A second light novel again written by Tokuimi, titled Suki Desu Suzuki-kun!! With Precious Heart (好きです鈴木くん!!―ウィズ・プレシャス・ハート―, Suki Desu Suzuki-kun!! Uizu Pureshasu Hāto), was released on July 26, 2010. The story takes place between volumes 7 and 8 of the manga (before the high school arc and after the characters' third year in middle school).

===Game===
Idea Factory released a game for Nintendo DS, titled Suki Desu Suzuki-kun!! ~Yo-nin no Suzuki-kun~ (好きです鈴木くん！！～4人の鈴木くん～, Suki Desu Suzuki-kun!! ~Yo-nin no Suzuki-kun~) on July 29, 2010. The game takes place during the summer of the characters' first year in middle school. Alongside the main cast, two new characters designed by Ikeyamada herself were introduced with the last name "Suzuki" as well: Michiru Suzuki (鈴木 みちる, Suzuki Michiru) (voiced by Sōichirō Hoshi) and Hiroto Suzuki (鈴木 大翔, Suzuki Hiroto) (voiced by Yuichi Nakamura). The game uses an entirely different voice cast as opposed to the one used for the OVA. The limited edition of the game comes with a drama CD featuring the main four characters, using the same voice cast for the game.

==Reception==
Suki Desu Suzuki-kun!! is one of the best-selling shōjo manga in Japan.

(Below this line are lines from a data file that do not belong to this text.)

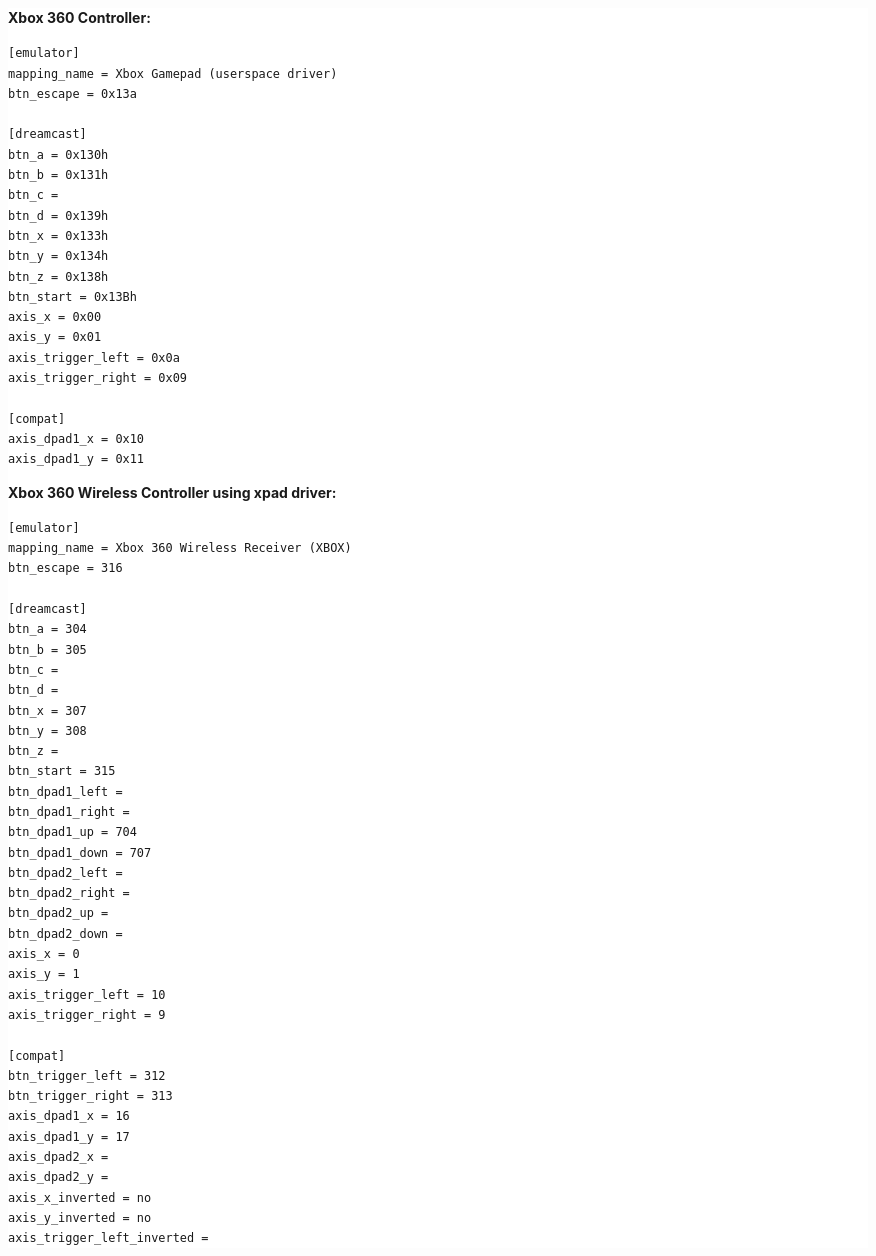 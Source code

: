 
**Xbox 360 Controller:**

```
[emulator]
mapping_name = Xbox Gamepad (userspace driver)
btn_escape = 0x13a

[dreamcast]
btn_a = 0x130h
btn_b = 0x131h
btn_c = 
btn_d = 0x139h
btn_x = 0x133h
btn_y = 0x134h
btn_z = 0x138h
btn_start = 0x13Bh
axis_x = 0x00
axis_y = 0x01
axis_trigger_left = 0x0a
axis_trigger_right = 0x09

[compat]
axis_dpad1_x = 0x10
axis_dpad1_y = 0x11
```

**Xbox 360 Wireless Controller using xpad driver:**

```
[emulator]
mapping_name = Xbox 360 Wireless Receiver (XBOX)
btn_escape = 316

[dreamcast]
btn_a = 304
btn_b = 305
btn_c =
btn_d =
btn_x = 307
btn_y = 308
btn_z =
btn_start = 315
btn_dpad1_left =
btn_dpad1_right =
btn_dpad1_up = 704
btn_dpad1_down = 707
btn_dpad2_left =
btn_dpad2_right =
btn_dpad2_up =
btn_dpad2_down =
axis_x = 0
axis_y = 1
axis_trigger_left = 10
axis_trigger_right = 9

[compat]
btn_trigger_left = 312
btn_trigger_right = 313
axis_dpad1_x = 16
axis_dpad1_y = 17
axis_dpad2_x =
axis_dpad2_y =
axis_x_inverted = no
axis_y_inverted = no
axis_trigger_left_inverted =
```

The second volume sold 53,139 copies in the first week of its release and 84,946 in total. The third volume declined in sales with 43,341 copies selling on its first week and 79,865 in total, but was followed by the fourth volume debuting at #9 on the Tohan Comics Charts with 64,362 copies selling in its first week and 89,945 in total. The fifth volume debuted at #6 with 77,911 copies selling on its first week. The sixth volume sold 58,972 copies on its first week and 111,701 copies in total. The seventh volume sold 62,783 copies on its first week and 117,021 in total. The eighth volume topped the Oricon Comics Chart in the first week of sales, selling 113,202 copies weekly and 113,710 in total. It was the 35th best-selling manga series in Japan in 2011, with 1,264,317 copies. It sold 1,607,178 copies between November 21, 2011, and November 18, 2012.

The manga was ranked one of the top 10 shōjo manga "with heart-wrenching scenes" in the July 2010 issue of Junon by its readers.